Drowning in the Vicious Cycle of Gambling

This week’s ISP Insight Email No. 22 focuses on a series of concerning developments. One key setback since the military coup has been the proliferation of illicit gambling dens in Myanmar, which have ensnared many individuals in the debilitating cycle of betting.
By ISP Admin | September 8, 2023

Insight Email No. 22

This Insight Email is published on September 8, 2023, as a translation of the original Burmese language version that ISP-Myanmar sent out to the ISP Gabyin members on September 1, 2023.

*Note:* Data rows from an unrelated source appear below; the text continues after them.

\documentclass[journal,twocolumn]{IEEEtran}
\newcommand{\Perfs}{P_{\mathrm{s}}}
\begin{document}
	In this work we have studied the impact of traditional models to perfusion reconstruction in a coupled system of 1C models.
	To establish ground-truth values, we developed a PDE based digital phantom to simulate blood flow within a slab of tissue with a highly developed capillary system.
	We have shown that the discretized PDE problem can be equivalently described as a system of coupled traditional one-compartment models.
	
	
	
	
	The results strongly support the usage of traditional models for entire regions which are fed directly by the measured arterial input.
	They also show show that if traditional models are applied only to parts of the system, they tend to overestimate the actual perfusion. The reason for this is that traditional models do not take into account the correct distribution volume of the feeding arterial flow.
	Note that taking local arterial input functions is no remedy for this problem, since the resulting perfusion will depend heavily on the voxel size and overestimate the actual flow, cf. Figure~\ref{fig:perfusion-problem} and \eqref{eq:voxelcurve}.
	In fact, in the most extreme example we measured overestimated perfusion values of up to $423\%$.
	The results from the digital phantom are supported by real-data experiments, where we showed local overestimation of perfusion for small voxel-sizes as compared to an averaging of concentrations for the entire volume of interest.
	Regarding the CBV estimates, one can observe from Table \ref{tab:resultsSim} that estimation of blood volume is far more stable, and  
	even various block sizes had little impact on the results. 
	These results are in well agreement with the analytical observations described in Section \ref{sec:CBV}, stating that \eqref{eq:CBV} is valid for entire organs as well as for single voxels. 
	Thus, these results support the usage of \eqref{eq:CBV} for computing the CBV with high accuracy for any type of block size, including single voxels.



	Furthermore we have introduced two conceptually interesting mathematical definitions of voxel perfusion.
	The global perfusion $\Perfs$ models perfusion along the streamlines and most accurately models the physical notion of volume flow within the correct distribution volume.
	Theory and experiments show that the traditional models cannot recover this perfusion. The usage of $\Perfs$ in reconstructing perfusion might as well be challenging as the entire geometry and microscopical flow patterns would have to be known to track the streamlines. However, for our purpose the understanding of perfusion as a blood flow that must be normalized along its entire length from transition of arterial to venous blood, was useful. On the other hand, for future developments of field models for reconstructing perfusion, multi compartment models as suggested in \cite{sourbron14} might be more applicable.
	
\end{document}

This week’s ISP Insight Email No. 22 focuses on a series of concerning developments. One key setback since the military coup has been the proliferation of illicit gambling dens in Myanmar, which have ensnared many individuals in the debilitating cycle of betting. Our ISP-Myanmar socio-economic surveys have revealed some intriguing insights into this trend. Myanmar has also become an isolated ‘island-like’ state attracting the expansion of notorious transnational criminal syndicates which have long operated in the region. Their abuses are the subject of a popular new film. This bulletin also presents a brief account of India’s thrilling Moon mission. For the people of Myanmar though, the Moon itself is a far-flung dream, and worse, many people cannot even find comfort relaxing under the soothing glow of the moonlight.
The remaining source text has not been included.